> **WHAT TO PRODUCE**: Write out again the entries from the first line to the line that includes "Jest and Expect)", keeping both of those lines.

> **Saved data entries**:
——————

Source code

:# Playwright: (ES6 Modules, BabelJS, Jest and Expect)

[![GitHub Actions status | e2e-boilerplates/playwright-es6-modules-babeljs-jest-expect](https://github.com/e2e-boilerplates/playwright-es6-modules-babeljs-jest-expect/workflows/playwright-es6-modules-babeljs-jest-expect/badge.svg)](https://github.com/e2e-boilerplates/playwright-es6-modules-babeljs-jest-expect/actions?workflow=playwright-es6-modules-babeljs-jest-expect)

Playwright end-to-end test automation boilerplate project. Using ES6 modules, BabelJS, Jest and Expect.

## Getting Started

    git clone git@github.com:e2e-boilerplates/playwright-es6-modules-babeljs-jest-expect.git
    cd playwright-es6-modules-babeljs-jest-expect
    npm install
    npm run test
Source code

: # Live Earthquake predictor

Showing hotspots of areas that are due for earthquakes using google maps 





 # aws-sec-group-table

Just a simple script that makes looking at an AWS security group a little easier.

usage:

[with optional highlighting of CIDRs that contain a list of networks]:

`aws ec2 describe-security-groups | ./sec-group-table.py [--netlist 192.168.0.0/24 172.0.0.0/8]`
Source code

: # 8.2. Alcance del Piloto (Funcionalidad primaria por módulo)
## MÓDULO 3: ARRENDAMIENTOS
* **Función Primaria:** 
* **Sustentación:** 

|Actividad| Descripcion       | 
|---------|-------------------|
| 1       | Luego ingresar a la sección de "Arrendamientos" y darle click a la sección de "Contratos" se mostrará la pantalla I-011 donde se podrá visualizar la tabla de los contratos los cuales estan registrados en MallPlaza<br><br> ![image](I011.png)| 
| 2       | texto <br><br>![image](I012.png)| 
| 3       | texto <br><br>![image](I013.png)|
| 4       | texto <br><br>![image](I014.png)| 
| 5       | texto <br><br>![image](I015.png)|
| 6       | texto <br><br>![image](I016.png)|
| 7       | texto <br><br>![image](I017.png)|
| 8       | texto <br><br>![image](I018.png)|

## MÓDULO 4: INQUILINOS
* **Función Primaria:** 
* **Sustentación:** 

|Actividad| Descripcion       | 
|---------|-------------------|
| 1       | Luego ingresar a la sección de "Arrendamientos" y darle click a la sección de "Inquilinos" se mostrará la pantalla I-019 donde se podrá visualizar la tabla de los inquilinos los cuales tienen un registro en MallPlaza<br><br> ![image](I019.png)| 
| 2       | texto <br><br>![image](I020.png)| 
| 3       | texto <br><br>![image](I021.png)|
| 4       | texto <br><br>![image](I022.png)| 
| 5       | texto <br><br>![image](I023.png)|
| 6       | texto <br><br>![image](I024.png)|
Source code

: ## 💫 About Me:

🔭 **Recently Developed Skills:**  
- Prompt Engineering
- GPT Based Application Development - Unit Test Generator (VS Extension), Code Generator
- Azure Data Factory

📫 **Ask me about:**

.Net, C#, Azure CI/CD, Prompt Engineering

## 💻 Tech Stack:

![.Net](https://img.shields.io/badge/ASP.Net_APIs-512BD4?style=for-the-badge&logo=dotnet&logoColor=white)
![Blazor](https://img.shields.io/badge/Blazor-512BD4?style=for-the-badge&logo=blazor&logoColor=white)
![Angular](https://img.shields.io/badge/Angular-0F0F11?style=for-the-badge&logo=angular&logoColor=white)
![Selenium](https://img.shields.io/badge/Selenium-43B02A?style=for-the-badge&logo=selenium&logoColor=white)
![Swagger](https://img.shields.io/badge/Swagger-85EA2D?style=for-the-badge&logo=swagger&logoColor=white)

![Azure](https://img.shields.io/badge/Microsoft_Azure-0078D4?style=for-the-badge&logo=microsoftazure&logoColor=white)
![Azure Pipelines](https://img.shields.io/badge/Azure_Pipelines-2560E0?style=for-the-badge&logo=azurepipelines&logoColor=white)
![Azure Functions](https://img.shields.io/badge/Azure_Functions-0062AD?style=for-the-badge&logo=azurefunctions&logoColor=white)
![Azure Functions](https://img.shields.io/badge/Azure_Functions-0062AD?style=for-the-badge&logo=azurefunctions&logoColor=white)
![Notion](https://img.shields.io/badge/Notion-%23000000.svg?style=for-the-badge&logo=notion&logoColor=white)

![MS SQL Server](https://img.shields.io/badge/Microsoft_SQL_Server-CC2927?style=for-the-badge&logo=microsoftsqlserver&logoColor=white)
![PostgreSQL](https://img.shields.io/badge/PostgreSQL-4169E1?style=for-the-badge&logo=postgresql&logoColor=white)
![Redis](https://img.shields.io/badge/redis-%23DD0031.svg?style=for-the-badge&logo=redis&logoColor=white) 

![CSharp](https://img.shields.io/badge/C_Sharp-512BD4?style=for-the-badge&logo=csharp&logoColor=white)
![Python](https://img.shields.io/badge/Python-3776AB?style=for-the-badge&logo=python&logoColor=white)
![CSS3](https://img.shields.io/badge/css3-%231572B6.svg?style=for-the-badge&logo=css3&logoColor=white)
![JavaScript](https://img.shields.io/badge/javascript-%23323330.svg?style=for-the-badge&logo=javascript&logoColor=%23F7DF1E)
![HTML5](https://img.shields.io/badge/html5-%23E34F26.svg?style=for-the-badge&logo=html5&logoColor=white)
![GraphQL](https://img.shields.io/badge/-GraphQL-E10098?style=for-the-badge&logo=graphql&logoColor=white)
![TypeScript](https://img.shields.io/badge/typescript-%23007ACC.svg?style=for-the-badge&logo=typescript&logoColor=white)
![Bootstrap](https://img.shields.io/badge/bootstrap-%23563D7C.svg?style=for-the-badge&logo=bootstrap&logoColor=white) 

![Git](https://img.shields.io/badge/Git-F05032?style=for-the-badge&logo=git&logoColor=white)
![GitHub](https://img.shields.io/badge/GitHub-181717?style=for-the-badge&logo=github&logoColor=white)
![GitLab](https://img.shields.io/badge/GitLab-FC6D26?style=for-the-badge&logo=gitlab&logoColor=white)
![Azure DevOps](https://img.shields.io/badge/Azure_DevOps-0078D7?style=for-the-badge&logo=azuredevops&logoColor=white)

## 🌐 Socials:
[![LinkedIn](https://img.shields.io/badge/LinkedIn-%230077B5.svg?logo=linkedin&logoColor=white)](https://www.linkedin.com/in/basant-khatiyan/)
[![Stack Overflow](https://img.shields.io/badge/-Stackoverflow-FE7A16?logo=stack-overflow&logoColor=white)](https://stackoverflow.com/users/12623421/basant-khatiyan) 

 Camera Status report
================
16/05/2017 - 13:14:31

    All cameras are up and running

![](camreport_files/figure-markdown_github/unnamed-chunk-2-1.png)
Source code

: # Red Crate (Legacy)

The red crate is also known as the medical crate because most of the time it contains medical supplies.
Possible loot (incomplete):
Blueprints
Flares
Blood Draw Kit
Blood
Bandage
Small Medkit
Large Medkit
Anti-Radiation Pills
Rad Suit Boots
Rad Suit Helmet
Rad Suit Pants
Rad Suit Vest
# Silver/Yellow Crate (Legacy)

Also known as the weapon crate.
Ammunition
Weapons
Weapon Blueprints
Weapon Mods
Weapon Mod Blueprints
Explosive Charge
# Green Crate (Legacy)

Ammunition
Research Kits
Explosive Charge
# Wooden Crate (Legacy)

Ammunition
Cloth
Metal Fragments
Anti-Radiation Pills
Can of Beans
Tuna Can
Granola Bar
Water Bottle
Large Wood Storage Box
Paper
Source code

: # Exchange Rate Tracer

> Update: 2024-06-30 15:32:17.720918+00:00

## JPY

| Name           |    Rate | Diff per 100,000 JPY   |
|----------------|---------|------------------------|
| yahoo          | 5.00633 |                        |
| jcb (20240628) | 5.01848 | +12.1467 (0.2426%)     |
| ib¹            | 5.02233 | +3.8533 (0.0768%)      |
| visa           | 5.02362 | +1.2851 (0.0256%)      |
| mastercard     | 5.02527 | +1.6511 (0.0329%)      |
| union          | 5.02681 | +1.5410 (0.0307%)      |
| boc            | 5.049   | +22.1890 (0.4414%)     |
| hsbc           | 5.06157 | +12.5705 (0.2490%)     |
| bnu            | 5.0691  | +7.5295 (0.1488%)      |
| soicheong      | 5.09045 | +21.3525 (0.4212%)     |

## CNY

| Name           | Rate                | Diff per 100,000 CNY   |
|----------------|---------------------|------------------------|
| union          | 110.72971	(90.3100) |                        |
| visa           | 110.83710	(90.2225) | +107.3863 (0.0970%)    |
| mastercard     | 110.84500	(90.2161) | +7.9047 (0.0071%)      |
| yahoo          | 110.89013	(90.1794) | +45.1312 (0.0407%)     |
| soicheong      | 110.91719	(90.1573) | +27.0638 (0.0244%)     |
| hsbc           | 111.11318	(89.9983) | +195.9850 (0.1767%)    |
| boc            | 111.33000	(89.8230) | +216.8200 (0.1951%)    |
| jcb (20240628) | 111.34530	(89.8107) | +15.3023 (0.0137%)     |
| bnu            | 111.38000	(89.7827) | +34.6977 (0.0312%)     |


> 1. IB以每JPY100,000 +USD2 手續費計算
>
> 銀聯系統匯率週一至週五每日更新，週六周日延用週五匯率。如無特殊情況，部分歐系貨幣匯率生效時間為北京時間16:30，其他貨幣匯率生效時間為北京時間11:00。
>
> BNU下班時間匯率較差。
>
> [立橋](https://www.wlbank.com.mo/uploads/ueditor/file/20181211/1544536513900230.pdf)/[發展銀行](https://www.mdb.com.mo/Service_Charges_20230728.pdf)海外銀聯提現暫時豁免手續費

——————

> **OUTPUT FOR THIS EXERCISE**:
Source code

:# Playwright: (ES6 Modules, BabelJS, Jest and Expect)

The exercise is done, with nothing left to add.